[Dataset entries]
· · · · · · ·
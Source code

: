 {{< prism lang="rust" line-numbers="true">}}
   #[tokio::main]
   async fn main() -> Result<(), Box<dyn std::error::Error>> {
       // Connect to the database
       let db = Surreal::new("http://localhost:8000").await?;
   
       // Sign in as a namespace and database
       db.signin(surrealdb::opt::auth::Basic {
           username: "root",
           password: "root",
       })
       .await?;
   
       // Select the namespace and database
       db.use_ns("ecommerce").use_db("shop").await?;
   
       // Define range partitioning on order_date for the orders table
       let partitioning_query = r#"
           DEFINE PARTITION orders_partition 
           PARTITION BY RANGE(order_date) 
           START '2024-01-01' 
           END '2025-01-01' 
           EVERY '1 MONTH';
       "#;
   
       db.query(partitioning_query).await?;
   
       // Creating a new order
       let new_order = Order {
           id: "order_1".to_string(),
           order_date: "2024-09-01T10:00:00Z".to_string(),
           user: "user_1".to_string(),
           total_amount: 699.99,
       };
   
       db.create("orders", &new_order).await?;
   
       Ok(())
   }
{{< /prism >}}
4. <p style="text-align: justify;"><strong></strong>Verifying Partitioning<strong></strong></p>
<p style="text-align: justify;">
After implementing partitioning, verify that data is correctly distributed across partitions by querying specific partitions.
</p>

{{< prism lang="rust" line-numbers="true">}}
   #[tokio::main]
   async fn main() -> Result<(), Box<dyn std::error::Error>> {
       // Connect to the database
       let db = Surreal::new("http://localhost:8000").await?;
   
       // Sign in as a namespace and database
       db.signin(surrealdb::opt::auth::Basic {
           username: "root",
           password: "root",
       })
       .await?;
· · · · · · ·
▶ **WHAT TO WORK ON**: Find each line in the records that contains the string "justify", then say how many there are and nothing else.

▶ **ANSWER TO THIS TASK**: 2